Try it: Find and copy each line of the records where the string "subsubsection" shows up.

Records provided:
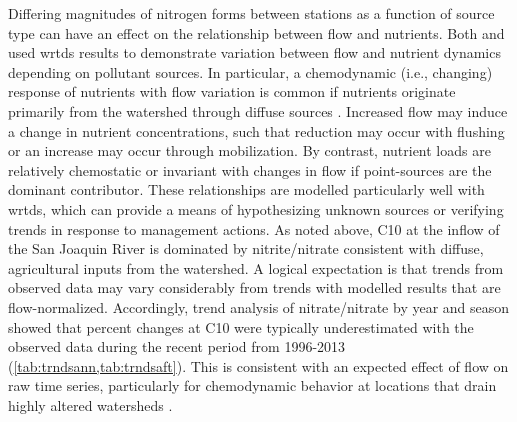 \documentclass[letterpaper,12pt,oneside]{article}\usepackage[]{graphicx}\usepackage[]{color}
\begin{document}
Differing magnitudes of nitrogen forms between stations as a function of source type can have an effect on the relationship between flow and nutrients.  Both \citet{Hirsch10} and \citet{Beck15} used \ac{wrtds} results to demonstrate variation between flow and nutrient dynamics depending on pollutant sources.  In particular, a chemodynamic (i.e., changing) response of nutrients with flow variation is common if nutrients originate primarily from the watershed through diffuse sources \citep{Thompson11,Wan17}.  Increased flow may induce a change in nutrient concentrations, such that reduction may occur with flushing or an increase may occur through mobilization.  By contrast, nutrient loads are relatively chemostatic or invariant with changes in flow if point-sources are the dominant contributor.  These relationships are modelled particularly well with \ac{wrtds}, which can provide a means of hypothesizing unknown sources or verifying trends in response to management actions.  As noted above, C10 at the inflow of the San Joaquin River is dominated by nitrite/nitrate consistent with diffuse, agricultural inputs from the watershed.  A logical expectation is that trends from observed data may vary considerably from trends with modelled results that are flow-normalized.  Accordingly, trend analysis of nitrate/nitrate by year and season showed that percent changes at C10 were typically underestimated with the observed data during the recent period from 1996-2013 (\cref{tab:trndsann,tab:trndsaft}).  This is consistent with an expected effect of flow on raw time series, particularly for chemodynamic behavior at locations that drain highly altered watersheds \citep{Wan17}.
\end{document}
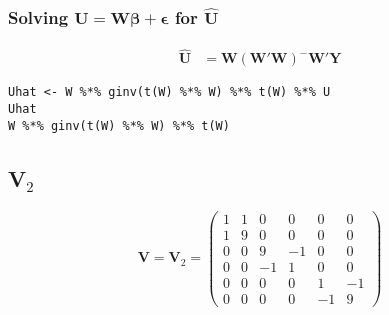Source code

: \documentclass[11pt]{article}
\begin{document}
\subsubsection{Solving $\mathbf{U} = \mathbf{W\beta} + \mathbf{\epsilon}$ for $\hat{\mathbf{U}}$}
\label{sec-2-1-1}


\begin{align*}
\hat{\mathbf{U}} &=
\mathbf{W}(\mathbf{W}'\mathbf{W})^{-}\mathbf{W}'\mathbf{Y}
\end{align*}

\begin{verbatim}
Uhat <- W %*% ginv(t(W) %*% W) %*% t(W) %*% U
Uhat
W %*% ginv(t(W) %*% W) %*% t(W)
\end{verbatim}
\subsubsection{}
\subsection{V$_2$}
\label{sec-2-2}

\[ 
\mathbf{V} = \mathbf{V}_2 = 
\begin{pmatrix}
1 & 1 & 0 & 0 & 0 & 0 \\
1 & 9 & 0 & 0 & 0 & 0 \\
0 & 0 & 9 & -1& 0 & 0 \\
0 & 0 & -1& 1 & 0 & 0 \\
0 & 0 & 0 & 0 & 1 & -1 \\
0 & 0 & 0 & 0 & -1 & 9
\end{pmatrix}
\]
\end{document}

Task solution:
\subsubsection{Solving $\mathbf{U} = \mathbf{W\beta} + \mathbf{\epsilon}$ for $\hat{\mathbf{U}}$}
\subsubsection{}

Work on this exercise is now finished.